Mina lâcha son ami et se rua vers l’autre bout de la salle, vers… Nic n’en croyait pas ses yeux. Allongé en travers de la classe, la tête nonchalamment posée sur une armoire renversée, l’œil entrouvert de celui qui peine à se réveiller, il y avait là un chien gigantesque. Un chien, ou un loup ? Ou un renard peut-être, ou… il n’en était pas sûr, l’être changeait sans cesse de forme et de couleur, ou peut-être était-ce une illusion ? Quoique ce fut exactement, cela conservait la forme et la couleur d’un canidé.
— N’aie pas peur, approche ! lui dit Mina.
Facile à dire. L’être était si grand qu’il touchait les deux extrémités de la pièce en même temps. Nic se rendait compte que l’animal ne pouvait pas rentrer ou sortir de cette pièce autrement que par magie. Qu’était-ce que cette chose ? Était-elle dangereuse ? Peut-être, mais voir son amie lui grattouiller le ventre dans une expression de pure félicité convainquit Nic de faire un pas en avant.
— N’aie pas peur. Tu me connais.
C’était un grondement puissant, inhumain, qui lui fit vibrer les tripes, mais c’était aussi une voix, une voix familière dont il ne se rappelait plus l’origine.
L’adolescente se leva, attrapa son ami et tous deux ils tombèrent dans la fourrure drue de l’animal géant.
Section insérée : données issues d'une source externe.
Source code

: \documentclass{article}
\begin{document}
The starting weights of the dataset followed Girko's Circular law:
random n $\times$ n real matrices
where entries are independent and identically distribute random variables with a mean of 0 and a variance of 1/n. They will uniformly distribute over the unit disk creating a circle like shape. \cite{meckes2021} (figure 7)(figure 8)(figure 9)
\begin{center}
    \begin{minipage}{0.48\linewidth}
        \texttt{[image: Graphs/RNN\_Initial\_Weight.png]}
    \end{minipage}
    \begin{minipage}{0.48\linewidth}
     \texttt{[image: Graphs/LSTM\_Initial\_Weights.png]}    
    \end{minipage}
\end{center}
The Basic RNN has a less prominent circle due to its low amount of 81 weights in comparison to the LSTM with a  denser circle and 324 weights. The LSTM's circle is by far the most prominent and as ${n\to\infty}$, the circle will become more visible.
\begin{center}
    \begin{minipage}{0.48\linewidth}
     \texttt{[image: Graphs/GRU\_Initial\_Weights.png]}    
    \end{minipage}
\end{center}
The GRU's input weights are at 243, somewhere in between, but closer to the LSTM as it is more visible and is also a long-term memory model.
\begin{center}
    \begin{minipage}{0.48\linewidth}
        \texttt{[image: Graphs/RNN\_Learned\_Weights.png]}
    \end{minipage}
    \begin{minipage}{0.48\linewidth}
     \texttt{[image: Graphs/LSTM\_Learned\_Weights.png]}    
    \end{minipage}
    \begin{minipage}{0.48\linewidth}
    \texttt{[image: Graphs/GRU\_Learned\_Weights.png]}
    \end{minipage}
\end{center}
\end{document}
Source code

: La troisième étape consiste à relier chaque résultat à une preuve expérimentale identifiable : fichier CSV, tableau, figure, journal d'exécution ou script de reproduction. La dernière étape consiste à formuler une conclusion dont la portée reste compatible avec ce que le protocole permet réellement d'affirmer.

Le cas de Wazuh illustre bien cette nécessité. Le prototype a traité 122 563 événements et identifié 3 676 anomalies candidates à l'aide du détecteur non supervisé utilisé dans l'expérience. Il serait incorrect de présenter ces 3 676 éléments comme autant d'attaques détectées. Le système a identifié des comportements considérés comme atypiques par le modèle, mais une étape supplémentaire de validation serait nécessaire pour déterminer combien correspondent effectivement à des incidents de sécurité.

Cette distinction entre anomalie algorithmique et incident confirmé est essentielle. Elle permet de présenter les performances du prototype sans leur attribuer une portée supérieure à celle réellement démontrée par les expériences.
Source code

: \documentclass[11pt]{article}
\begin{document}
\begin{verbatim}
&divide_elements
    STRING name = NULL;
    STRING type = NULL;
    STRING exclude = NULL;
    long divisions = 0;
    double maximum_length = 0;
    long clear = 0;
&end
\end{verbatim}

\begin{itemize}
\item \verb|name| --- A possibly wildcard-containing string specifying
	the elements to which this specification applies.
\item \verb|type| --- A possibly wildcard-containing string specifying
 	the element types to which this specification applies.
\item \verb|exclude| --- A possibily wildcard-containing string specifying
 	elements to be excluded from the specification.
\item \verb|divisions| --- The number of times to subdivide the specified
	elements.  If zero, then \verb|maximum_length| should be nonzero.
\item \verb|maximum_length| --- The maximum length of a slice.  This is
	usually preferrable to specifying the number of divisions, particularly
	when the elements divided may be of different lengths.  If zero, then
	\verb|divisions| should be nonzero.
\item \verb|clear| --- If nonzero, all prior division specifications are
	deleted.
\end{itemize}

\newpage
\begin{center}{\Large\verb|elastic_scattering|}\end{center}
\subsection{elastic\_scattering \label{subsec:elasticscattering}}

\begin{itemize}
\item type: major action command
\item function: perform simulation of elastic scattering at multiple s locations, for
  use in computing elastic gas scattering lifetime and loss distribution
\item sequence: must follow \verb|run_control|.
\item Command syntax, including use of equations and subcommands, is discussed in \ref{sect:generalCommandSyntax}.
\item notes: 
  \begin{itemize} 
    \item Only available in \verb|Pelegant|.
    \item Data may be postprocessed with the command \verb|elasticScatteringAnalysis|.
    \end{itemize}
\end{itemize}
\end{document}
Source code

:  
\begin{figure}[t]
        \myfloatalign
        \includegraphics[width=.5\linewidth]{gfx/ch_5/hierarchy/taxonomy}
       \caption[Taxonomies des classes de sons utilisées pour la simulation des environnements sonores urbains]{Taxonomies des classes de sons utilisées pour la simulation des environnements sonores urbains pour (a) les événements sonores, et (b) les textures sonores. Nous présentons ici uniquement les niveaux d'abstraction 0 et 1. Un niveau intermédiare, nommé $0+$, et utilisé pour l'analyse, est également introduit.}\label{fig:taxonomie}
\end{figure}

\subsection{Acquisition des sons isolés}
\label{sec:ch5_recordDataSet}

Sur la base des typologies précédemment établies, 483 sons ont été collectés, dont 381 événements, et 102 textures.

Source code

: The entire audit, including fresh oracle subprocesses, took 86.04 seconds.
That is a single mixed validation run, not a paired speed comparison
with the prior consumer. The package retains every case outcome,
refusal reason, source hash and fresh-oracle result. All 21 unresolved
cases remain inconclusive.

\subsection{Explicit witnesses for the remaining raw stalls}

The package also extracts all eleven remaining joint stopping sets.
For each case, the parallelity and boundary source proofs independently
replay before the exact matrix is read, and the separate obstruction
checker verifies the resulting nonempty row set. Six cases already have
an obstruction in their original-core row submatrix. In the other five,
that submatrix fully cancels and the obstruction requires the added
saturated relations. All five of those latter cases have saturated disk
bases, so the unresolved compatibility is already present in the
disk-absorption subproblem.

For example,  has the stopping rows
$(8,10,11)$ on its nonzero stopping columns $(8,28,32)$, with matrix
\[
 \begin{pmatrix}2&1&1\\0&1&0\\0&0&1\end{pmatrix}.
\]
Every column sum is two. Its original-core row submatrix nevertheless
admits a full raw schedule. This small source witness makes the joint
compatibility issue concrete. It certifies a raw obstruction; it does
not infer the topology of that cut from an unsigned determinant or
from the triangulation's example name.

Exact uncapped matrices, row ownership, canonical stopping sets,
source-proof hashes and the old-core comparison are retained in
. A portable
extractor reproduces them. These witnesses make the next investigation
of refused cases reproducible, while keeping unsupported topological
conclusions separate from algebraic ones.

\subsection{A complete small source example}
Nic se l’était imaginée rêche, elle était d’une douceur incroyable. Une douce chaleur l’envahit alors qu’il se laissait couler dans le pelage qui se soulevait au rythme d’une lente respiration. Il se retrouvait dans un cocon soyeux qui sentait…
— Tous-les-chiens ?
— C’est bien moi.
— … tu n’étais pas notre ami imaginaire ?
L’animal sourit, dévoilant une longue rangée de dents blanches et pointues.
— Non. La preuve.
— Je…
— Oh, tais-toi et profite ê ! dit Mina qui s’affala un peu plus contre le ventre de Tous-les-chiens. Si tu ne crois pas en lui, il risque de partir pour de bon.
Nic réfléchit quelques instants. L’animal le gratifia d’une léchouille géante affectueuse. L’adolescent rit.
— T’as raison, Mina.
Alors il se lova aux côtés de son amie, contre les flancs douillets de l’animal ; et reprenant une vieille habitude un temps oubliée, ils discutèrent, encore et encore, refaisant le monde.